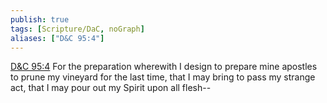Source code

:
 ```yaml
---
publish: true
tags: [Scripture/DaC, noGraph]
aliases: ["D&C 95:4"]
---
```

[D&C 95:4](https://churchofjesuschrist.org/study/scriptures/dc-testament/dc/95?lang=eng&id=p4#p4) For the preparation wherewith I design to prepare mine apostles to prune my vineyard for the last time, that I may bring to pass my strange act, that I may pour out my Spirit upon all flesh--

▶ _INSTRUCTIONS FOR THE TASK_
Give all the records again, exactly, without images.

▶ _OUTPUT BELOW_
Source code

:
 ```yaml
---
publish: true
tags: [Scripture/DaC, noGraph]
aliases: ["D&C 95:4"]
---
```

[D&C 95:4](https://churchofjesuschrist.org/study/scriptures/dc-testament/dc/95?lang=eng&id=p4#p4) For the preparation wherewith I design to prepare mine apostles to prune my vineyard for the last time, that I may bring to pass my strange act, that I may pour out my Spirit upon all flesh--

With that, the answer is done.